---------- Material shown ----------

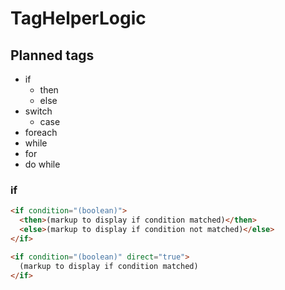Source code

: # TagHelperLogic

## Planned tags
* if
  * then
  * else
* switch
  * case
* foreach
* while
* for
* do while

### if

```html
<if condition="(boolean)">
  <then>(markup to display if condition matched)</then>
  <else>(markup to display if condition not matched)</else>
</if>
```

```html
<if condition="(boolean)" direct="true">
  (markup to display if condition matched)
</if>
```

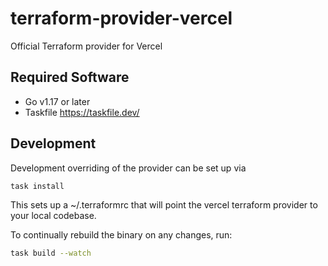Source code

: # terraform-provider-vercel

Official Terraform provider for Vercel

## Required Software

* Go v1.17 or later
* Taskfile https://taskfile.dev/

## Development

Development overriding of the provider can be set up via
```bash
task install
```

This sets up a ~/.terraformrc that will point the vercel terraform provider to your local codebase.

To continually rebuild the binary on any changes, run:
```bash
task build --watch
```
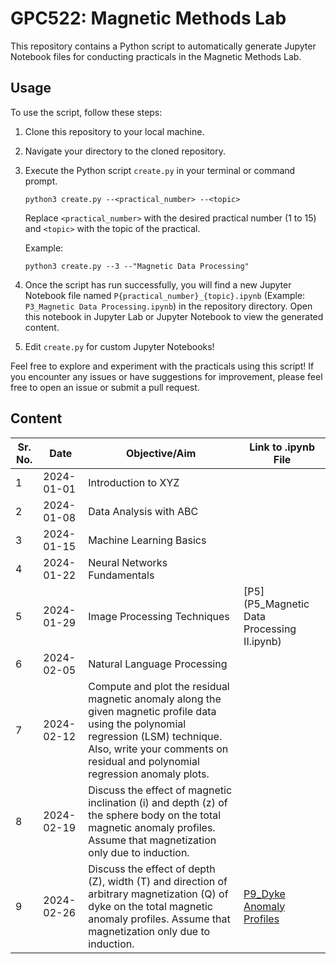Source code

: # GPC522: Magnetic Methods Lab

This repository contains a Python script to automatically generate Jupyter Notebook files for conducting practicals in the Magnetic Methods Lab.

## Usage

To use the script, follow these steps:

1. Clone this repository to your local machine.

2. Navigate your directory to the cloned repository.

3. Execute the Python script `create.py` in your terminal or command prompt.

    ```
    python3 create.py --<practical_number> --<topic>
    ```

   Replace `<practical_number>` with the desired practical number (1 to 15) and `<topic>` with the topic of the practical.

   Example:
    ```
    python3 create.py --3 --"Magnetic Data Processing"
    ```

5. Once the script has run successfully, you will find a new Jupyter Notebook file named `P{practical_number}_{topic}.ipynb` (Example: `P3_Magnetic Data Processing.ipynb`) in the repository directory. Open this notebook in Jupyter Lab or Jupyter Notebook to view the generated content.
   
6. Edit `create.py` for custom Jupyter Notebooks!


Feel free to explore and experiment with the practicals using this script! If you encounter any issues or have suggestions for improvement, please feel free to open an issue or submit a pull request.

## Content

| Sr. No. | Date       | Objective/Aim        | Link to .ipynb File |
| ------- | ---------- | -------------------- | ------------------- |
| 1       | 2024-01-01 | Introduction to XYZ  | [](path/to/practical1.ipynb) |
| 2       | 2024-01-08 | Data Analysis with ABC | [](path/to/practical2.ipynb) |
| 3       | 2024-01-15 | Machine Learning Basics | [](path/to/practical3.ipynb) |
| 4       | 2024-01-22 | Neural Networks Fundamentals | [](path/to/practical4.ipynb) |
| 5       | 2024-01-29 | Image Processing Techniques | [P5](P5_Magnetic Data Processing II.ipynb) |
| 6       | 2024-02-05 | Natural Language Processing | [](path/to/practical6.ipynb) |
| 7       | 2024-02-12 | Compute and plot the residual magnetic anomaly along the given magnetic profile data using the polynomial regression (LSM) technique. Also, write your comments on residual and polynomial regression anomaly plots. | [](path/to/practical7.ipynb) |
| 8       | 2024-02-19 | Discuss the effect of magnetic inclination (i) and depth (z) of the sphere body on the total magnetic anomaly profiles. Assume that magnetization only due to induction. | [](path/to/practical8.ipynb) |
| 9       | 2024-02-26 | Discuss the effect of depth (Z), width (T) and direction of arbitrary magnetization (Q) of dyke on the total magnetic anomaly profiles. Assume that magnetization only due to induction. | [P9_Dyke Anomaly Profiles](https://github.com/RiyaSinghRathore/Magnetic-Methods/blob/main/P1_Data%20Analysis.ipynb) |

----------

Description of the task:
Beginning from the line that contains "Processing | [](path/to/practical6.ipynb) |", give each line again exactly, through the final line of the records.

Output of the task:
| 6       | 2024-02-05 | Natural Language Processing | [](path/to/practical6.ipynb) |
| 7       | 2024-02-12 | Compute and plot the residual magnetic anomaly along the given magnetic profile data using the polynomial regression (LSM) technique. Also, write your comments on residual and polynomial regression anomaly plots. | [](path/to/practical7.ipynb) |
| 8       | 2024-02-19 | Discuss the effect of magnetic inclination (i) and depth (z) of the sphere body on the total magnetic anomaly profiles. Assume that magnetization only due to induction. | [](path/to/practical8.ipynb) |
| 9       | 2024-02-26 | Discuss the effect of depth (Z), width (T) and direction of arbitrary magnetization (Q) of dyke on the total magnetic anomaly profiles. Assume that magnetization only due to induction. | [P9_Dyke Anomaly Profiles](https://github.com/RiyaSinghRathore/Magnetic-Methods/blob/main/P1_Data%20Analysis.ipynb) |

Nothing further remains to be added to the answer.